Stocks vs. Bonds
Stocks vs. Bonds
Stocks and bonds go together like peanut butter and jelly or macaroni and cheese. This is
meant to imply that to a certain extent you should buy some bonds. But, if you are trying to
decide between purchasing a share of stock or purchasing a bond, you should probably go
with the stock. The return for stock averages about 12 percent, whereas the average return
on a bond is only 5 to 6 percent. The following table illustrates the approximate annual
returns by asset class since 1926. The overall average inflation rate has also been provided
as a reference upon which to base their profitability.
Please be aware that the "no limit" policy on a stock's growth is a Catch-22. Because no limit
is placed on how large the investment can grow, no limit can likewise be placed on how small
the investment may shrink. As a result, the single biggest factor that makes a bond a more
desirable investment is its guarantee of capital preservation. This means that when lending
your money to a company through the purchase of a bond, you may make less profit, but you
are assured of getting back at least the original amount you paid to purchase the bond.
Stocks make no such guarantee.
CAUTION
Stocks have the potential to provide higher returns than bonds; however, bonds
offer a higher degree of security for the principal amount invested.

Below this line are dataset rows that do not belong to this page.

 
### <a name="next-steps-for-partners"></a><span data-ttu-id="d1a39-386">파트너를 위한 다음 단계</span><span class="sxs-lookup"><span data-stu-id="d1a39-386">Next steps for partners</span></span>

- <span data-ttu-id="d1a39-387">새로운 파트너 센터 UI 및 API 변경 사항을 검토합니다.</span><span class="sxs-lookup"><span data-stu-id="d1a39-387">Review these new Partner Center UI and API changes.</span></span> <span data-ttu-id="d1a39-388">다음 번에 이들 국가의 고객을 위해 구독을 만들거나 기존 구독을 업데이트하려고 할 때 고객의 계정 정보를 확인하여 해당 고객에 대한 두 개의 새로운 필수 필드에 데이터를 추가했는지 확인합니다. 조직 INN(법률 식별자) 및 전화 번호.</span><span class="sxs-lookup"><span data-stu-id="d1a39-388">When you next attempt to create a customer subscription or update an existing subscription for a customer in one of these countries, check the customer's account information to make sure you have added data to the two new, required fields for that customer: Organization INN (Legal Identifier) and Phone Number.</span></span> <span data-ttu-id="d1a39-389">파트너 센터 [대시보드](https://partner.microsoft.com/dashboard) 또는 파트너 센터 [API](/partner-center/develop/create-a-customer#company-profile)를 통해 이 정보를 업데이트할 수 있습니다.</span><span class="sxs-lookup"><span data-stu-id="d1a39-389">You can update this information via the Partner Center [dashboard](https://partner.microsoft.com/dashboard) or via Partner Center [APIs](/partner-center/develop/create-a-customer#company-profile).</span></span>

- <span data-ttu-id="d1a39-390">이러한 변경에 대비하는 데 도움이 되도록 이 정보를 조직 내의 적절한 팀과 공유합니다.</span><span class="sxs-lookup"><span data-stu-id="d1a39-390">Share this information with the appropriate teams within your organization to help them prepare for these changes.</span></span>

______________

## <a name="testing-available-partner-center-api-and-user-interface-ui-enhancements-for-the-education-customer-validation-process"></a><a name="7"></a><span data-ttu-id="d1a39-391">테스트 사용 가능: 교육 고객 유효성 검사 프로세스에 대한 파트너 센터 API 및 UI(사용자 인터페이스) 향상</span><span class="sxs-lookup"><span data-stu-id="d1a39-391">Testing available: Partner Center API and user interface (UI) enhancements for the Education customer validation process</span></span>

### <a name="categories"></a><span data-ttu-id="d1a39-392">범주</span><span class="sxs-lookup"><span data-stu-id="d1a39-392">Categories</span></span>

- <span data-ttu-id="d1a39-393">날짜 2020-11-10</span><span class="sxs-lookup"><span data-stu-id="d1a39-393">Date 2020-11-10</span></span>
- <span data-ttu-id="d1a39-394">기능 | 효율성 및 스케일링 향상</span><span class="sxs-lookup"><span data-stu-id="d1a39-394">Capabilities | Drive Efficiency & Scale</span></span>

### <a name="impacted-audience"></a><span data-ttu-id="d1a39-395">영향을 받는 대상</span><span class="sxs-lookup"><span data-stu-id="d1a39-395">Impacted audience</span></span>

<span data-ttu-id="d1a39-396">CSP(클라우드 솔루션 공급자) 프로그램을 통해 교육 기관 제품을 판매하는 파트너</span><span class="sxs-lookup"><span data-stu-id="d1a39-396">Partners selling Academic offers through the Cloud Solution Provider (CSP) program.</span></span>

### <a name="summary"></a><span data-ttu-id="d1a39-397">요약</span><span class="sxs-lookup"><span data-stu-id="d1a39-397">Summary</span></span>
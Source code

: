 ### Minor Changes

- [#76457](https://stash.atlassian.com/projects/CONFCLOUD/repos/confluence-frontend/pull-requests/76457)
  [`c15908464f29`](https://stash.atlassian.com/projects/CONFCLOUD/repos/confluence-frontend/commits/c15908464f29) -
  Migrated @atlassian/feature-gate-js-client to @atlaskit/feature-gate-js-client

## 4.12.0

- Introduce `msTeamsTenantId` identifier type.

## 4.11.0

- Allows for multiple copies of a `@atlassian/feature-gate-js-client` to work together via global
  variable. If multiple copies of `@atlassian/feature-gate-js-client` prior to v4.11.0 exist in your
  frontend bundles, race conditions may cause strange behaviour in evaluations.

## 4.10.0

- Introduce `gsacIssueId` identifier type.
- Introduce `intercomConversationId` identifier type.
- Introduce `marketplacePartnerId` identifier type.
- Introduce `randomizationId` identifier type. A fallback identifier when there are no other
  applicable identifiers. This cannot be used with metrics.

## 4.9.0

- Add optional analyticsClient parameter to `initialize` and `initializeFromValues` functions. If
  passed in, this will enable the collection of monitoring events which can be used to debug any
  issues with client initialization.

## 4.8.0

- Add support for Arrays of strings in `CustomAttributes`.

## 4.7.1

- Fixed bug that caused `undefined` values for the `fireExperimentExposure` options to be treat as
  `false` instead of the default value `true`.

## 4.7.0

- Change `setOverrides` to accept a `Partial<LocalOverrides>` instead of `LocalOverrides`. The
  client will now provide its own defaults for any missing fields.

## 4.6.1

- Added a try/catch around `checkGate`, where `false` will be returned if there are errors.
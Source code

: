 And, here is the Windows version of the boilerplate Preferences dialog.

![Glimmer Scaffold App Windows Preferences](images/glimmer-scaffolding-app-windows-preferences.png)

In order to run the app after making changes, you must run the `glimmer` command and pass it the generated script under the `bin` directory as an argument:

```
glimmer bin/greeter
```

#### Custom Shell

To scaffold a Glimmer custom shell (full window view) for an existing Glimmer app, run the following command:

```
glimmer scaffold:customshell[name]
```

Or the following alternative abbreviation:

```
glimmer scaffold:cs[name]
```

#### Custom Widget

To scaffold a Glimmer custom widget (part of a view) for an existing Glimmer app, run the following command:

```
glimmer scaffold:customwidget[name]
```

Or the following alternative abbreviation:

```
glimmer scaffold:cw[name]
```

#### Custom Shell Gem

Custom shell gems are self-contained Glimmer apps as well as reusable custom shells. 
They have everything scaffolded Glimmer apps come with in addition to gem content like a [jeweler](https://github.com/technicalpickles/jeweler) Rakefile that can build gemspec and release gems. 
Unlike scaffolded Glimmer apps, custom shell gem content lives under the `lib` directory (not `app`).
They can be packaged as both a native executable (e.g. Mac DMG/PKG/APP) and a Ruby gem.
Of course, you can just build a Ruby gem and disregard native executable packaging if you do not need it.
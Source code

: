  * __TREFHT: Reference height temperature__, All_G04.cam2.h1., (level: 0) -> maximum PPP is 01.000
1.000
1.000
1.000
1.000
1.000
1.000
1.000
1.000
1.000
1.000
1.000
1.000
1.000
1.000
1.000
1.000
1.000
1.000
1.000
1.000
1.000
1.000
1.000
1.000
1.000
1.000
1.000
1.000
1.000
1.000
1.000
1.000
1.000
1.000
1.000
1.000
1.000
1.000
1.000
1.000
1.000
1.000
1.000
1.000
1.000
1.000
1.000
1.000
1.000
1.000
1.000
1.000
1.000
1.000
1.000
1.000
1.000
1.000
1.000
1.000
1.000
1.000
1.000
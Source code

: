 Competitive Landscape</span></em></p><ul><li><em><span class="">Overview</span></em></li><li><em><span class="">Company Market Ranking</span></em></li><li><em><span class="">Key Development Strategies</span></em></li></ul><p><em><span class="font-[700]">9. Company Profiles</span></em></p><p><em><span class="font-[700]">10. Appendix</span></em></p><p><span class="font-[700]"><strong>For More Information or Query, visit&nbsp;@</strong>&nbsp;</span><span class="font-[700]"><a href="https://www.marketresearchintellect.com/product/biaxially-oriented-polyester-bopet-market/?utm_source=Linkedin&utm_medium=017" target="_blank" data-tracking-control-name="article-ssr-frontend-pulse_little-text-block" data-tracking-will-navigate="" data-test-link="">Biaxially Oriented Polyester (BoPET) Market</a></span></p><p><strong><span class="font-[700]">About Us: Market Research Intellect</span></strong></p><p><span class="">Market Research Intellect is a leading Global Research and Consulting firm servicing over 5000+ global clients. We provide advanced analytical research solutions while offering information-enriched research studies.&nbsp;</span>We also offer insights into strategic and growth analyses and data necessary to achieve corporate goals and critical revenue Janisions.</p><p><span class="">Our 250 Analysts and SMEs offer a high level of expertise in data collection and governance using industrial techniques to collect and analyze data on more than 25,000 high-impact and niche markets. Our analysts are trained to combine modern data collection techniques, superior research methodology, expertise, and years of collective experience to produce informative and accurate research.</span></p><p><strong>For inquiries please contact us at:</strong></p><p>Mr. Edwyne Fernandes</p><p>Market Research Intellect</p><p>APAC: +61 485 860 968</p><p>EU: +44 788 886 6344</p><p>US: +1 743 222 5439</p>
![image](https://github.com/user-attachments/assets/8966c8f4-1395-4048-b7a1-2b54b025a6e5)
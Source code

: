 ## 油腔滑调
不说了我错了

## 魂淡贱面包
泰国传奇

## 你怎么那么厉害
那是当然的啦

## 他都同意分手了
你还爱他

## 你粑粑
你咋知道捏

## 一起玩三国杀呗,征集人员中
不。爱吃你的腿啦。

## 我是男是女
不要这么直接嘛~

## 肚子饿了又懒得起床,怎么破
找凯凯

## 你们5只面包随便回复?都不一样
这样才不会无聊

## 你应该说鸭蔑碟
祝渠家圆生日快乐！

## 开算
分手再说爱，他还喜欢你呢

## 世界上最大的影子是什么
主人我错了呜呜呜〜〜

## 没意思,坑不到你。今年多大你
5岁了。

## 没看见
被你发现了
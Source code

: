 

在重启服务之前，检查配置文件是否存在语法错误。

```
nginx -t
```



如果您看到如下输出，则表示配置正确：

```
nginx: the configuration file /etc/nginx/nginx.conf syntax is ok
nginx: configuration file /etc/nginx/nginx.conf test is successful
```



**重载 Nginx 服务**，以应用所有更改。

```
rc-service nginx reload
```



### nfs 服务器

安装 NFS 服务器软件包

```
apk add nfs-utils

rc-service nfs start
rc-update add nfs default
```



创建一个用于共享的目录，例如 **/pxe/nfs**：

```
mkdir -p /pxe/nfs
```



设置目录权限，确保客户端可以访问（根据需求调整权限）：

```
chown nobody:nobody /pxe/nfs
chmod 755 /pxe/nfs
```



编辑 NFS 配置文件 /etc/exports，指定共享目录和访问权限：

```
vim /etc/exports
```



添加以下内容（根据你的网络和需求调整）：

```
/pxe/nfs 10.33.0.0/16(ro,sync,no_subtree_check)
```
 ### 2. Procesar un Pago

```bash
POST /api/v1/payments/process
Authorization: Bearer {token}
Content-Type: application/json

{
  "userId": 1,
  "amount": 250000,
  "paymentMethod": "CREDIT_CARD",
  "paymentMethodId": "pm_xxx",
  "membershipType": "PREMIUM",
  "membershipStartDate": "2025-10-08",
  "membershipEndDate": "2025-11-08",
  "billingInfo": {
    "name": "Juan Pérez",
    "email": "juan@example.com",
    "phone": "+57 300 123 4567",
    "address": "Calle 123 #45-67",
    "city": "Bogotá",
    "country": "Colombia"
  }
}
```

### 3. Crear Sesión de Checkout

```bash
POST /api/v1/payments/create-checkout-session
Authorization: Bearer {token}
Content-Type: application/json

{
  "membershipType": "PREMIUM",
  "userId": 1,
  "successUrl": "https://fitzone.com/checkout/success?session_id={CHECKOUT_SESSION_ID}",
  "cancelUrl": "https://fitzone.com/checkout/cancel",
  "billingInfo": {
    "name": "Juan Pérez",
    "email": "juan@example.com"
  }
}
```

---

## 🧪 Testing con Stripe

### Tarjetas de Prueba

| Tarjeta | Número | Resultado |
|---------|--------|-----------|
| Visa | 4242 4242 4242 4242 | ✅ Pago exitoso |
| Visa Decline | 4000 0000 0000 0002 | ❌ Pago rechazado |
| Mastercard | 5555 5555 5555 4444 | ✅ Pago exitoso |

In the very unlikely case that the issuing company of either a stock or a bond should go out of
business, all bond holders would be paid first from the liquidation of the company's remaining
assets. This gives bondholders a minimal edge over stockholders in recovering their initial
investment.
Remember, however, that the most fundamental reason for any investment is to make
money. By providing an investment with the necessary flexibility to make larger gains, it
becomes capable of making equally large losses. This concept is known as "risk and
reward."
With stock it is possible to get the best of both worlds: the safety of bonds with the profit
potential of stocks. Investments in solid companies, such as IBM or McDonald's for example,
carry little if any practical risk of going defunct anytime soon.